Nor does the CARIFORUM-UK trade agreement cover all Caribbean countries. Barbados, Belize, Dominica, Grenada, Guyana, Jamaica, Saint Lucia, St. Kitts and Nevis, and St. Vincent and the Grenadines were the signatories from the 17-member CARIFORUM to the trade agreement with the UK. As in Europe, there are several associations that define the relationship among nations and territories within the Caribbean. In Europe, 28 nations (including, for now, the UK) comprise the European Union, but not all of them use the common euro currency. Still others are part of the European Customs Union, but not the EU, while others are part of the Schengen common border region but not the union.

The situation of the Caribbean nations has its similarities and differences. The Caribbean Community (CARICOM) is an organization of fifteen Caribbean economies that promotes economic integration and a single market agenda, while CARIFORUM is an association of CARICOM members plus the Dominican Republic which are signatories to the Georgetown Agreement. That accord, signed in 1975, created the African, Caribbean, and Pacific (ACP) Group of States, and comprises 79 African, Caribbean, and Pacific nations. CARIFORUM does not include all of the CARICOM territories, and includes one that is not, the Dominican Republic.

UK-Caribbean agreement

The UK-Caribbean agreement is significant because the UK is CARIFORUM’s largest trading partner in the European Union, absorbing around 25 percent of the region’s exports to Europe—including bananas, rum, sugar, rice, processed foods, and methanol. The agreement also provides guarantees by the UK of access to its market for services and investments to the signatory Caribbean countries. Reports indicate that other CARIFORUM members have signaled their intention to sign the agreement in the future.
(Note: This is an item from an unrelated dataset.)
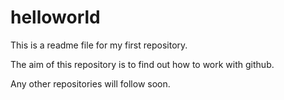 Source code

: # helloworld
This is a readme file for my first repository.

The aim of this repository is to find out how to work with github.

Any other repositories will follow soon.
While CARIFORUM’s proactive stance toward trade with the UK has been admirable, some of the difficulties associated with Brexit are mirrored in the Caribbean. In Europe, a hard border may emerge between Ireland and Northern Ireland (part of the UK) once Brexit is finalized, unless the parties agree to some other arrangement. The same situation may arise between Anguilla and Saint Martin.

Some Anguillians consider Saint Martin to be “downtown Anguilla,” because so many of its population of 15,000 take the 25-minute ferry ride to do business, go shopping, and access healthcare services on Saint Martin, without the impediments of having to cross a border. Saint Martin is not much bigger geographically than the 35 square-mile Anguilla but boasts a much larger population, at 78,000, and economy.

A no-deal Brexit raises the question as to whether borders could soon be going up between these two sun-soaked islands, separated by only five miles of sea, leaving Anguilla in the lurch. Ironically, the internally self-governing Anguilla did not take part in the 2016 Brexit referendum, but its fate may have been decided by voters over 4,000 miles away.

Free movement of goods and people between Anguilla and the two administrations on Saint Martin has been crucial to Anguilla. Around 80 per cent of Anguilla’s economy is based on services, such as offshore finance and tourism, which rely on smooth crossborder flows. EU development aid accounts for as much as $7 million of Anguilla’s budget and the island’s government wants London to replace those funds in a post-Brexit world. But Chief Minister Banks wants the UK to go well beyond that, asking the UK to make hefty infrastructure investments on his island.

“We have put it to the UK Government that Anguilla needs to be put in a position where its reliance on St. Maarten/St. Martin is greatly reduced,” he said. “This we argue can be achieved by providing us with extended and upgraded airport facilities and upgraded port facilities. In the furtherance of this objective, an infrastructural adviser, funded by the UK, has been contracted.

“The UK now has a clear picture of how Brexit may affect Anguilla, [and] what may be required to rectify any foreseeable problems,” he added. Meanwhile, “the intentions of France and the Netherlands for St. Martin/St. Maarten are unclear.”

It has become evident that many in Britain who voted to leave the EU knew little about the union and how it impacted their lives during the UK’s 45-year membership. And, if that is the case, they surely didn’t take into account how their votes might impact the lives of people in the Caribbean, half a world away.